The following newspaper article excerpt is from NY Times education writer Sam Dillon entitled "Regional Shifts Seen in Education Gap". In the article (and represented in the graph to the left), the author points to a recent study which indicates that the gap between white and black students is narrowing in southern states but widening in northern states. The report uses NAEP date (National Assessment of Educational Progress), an unbiased and psychometrically strong assessment of student content knowledge that is largely independent of individual high stakes accountability mandated testing (like HSPA, NJASK, etc...) -Dr. Petrosino
Historically, the achievement gap between America’s black and white students was widest in Southern states, where the legacies of slavery and segregation were reflected in extremely low math and reading scores among poor African-American children.
But black students have made important gains in several Southern states over two decades, while in some Northern states, black achievement has improved more slowly than white achievement, or has even declined, according to a study of the black-white achievement gap released Tuesday by the Department of Education.

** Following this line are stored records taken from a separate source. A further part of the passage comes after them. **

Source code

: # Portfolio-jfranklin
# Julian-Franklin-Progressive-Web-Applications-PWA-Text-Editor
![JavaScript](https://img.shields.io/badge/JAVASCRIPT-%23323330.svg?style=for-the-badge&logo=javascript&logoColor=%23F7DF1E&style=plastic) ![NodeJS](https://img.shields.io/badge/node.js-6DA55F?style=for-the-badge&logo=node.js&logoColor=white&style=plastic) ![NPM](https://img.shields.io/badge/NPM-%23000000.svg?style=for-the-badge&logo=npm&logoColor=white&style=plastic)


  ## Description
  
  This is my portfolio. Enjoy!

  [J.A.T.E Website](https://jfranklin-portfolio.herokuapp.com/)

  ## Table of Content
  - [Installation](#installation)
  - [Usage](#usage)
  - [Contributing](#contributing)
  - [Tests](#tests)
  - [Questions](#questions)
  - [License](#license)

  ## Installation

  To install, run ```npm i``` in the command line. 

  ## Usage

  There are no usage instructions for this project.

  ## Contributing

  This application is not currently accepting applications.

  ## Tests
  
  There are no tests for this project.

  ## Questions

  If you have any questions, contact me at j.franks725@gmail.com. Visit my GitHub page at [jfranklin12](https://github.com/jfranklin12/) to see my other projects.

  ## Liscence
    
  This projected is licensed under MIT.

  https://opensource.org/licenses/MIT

As a result, the nation’s widest black-white gaps are no longer seen in Southern states like Alabama or Mississippi, but rather in Northern and Midwestern states like Connecticut, Illinois, Nebraska and Wisconsin, according to the federal data.
Offering an alternative view, Warren T. Smith Sr., vice president of the Washington State Board of Education, expressed skepticism about regional variations in the achievement gap. “I’ve been an African-American male for 60 years, and lived in nine different states, North, South, East and West,” Mr. Smith said. “Certain things are consistent: inequitable distribution of teachers, inequitable funding of schools, institutional racism. That is consistent across the board, so if you expect to find a different gap in North or South, you’re not going to find that.”